━━━━━ Working data
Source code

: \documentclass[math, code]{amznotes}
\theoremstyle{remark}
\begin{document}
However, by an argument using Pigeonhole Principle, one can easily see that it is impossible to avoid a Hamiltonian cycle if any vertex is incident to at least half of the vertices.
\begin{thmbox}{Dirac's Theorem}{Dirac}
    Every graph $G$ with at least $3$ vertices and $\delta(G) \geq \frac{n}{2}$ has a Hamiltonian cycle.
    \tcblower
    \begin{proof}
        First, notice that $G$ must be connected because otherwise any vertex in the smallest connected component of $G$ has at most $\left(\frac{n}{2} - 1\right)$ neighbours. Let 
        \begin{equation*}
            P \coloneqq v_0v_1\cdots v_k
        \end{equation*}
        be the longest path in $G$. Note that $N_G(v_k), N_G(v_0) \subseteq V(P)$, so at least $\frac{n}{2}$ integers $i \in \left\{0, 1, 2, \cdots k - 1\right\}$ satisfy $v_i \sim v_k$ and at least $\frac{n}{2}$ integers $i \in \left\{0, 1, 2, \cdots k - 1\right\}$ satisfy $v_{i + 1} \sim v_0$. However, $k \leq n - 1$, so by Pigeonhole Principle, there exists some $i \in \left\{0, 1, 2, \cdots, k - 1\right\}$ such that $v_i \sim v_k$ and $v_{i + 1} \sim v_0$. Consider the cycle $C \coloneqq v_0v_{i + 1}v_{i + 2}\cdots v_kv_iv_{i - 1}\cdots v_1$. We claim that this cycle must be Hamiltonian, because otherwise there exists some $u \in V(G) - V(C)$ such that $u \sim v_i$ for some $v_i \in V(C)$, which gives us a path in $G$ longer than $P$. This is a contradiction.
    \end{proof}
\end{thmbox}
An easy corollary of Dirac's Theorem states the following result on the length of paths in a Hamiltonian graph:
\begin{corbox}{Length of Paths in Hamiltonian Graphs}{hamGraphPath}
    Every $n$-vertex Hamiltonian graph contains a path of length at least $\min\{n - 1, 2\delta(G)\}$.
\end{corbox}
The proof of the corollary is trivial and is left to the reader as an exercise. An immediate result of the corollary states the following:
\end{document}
━━━━━━━━━━
**Description of the task**
Exactly as given, please retype all the entries.

**Exercise result**
Source code

: \documentclass[math, code]{amznotes}
\theoremstyle{remark}
\begin{document}
However, by an argument using Pigeonhole Principle, one can easily see that it is impossible to avoid a Hamiltonian cycle if any vertex is incident to at least half of the vertices.
\begin{thmbox}{Dirac's Theorem}{Dirac}
    Every graph $G$ with at least $3$ vertices and $\delta(G) \geq \frac{n}{2}$ has a Hamiltonian cycle.
    \tcblower
    \begin{proof}
        First, notice that $G$ must be connected because otherwise any vertex in the smallest connected component of $G$ has at most $\left(\frac{n}{2} - 1\right)$ neighbours. Let 
        \begin{equation*}
            P \coloneqq v_0v_1\cdots v_k
        \end{equation*}
        be the longest path in $G$. Note that $N_G(v_k), N_G(v_0) \subseteq V(P)$, so at least $\frac{n}{2}$ integers $i \in \left\{0, 1, 2, \cdots k - 1\right\}$ satisfy $v_i \sim v_k$ and at least $\frac{n}{2}$ integers $i \in \left\{0, 1, 2, \cdots k - 1\right\}$ satisfy $v_{i + 1} \sim v_0$. However, $k \leq n - 1$, so by Pigeonhole Principle, there exists some $i \in \left\{0, 1, 2, \cdots, k - 1\right\}$ such that $v_i \sim v_k$ and $v_{i + 1} \sim v_0$. Consider the cycle $C \coloneqq v_0v_{i + 1}v_{i + 2}\cdots v_kv_iv_{i - 1}\cdots v_1$. We claim that this cycle must be Hamiltonian, because otherwise there exists some $u \in V(G) - V(C)$ such that $u \sim v_i$ for some $v_i \in V(C)$, which gives us a path in $G$ longer than $P$. This is a contradiction.
    \end{proof}
\end{thmbox}
An easy corollary of Dirac's Theorem states the following result on the length of paths in a Hamiltonian graph:
\begin{corbox}{Length of Paths in Hamiltonian Graphs}{hamGraphPath}
    Every $n$-vertex Hamiltonian graph contains a path of length at least $\min\{n - 1, 2\delta(G)\}$.
\end{corbox}
The proof of the corollary is trivial and is left to the reader as an exercise. An immediate result of the corollary states the following:
\end{document}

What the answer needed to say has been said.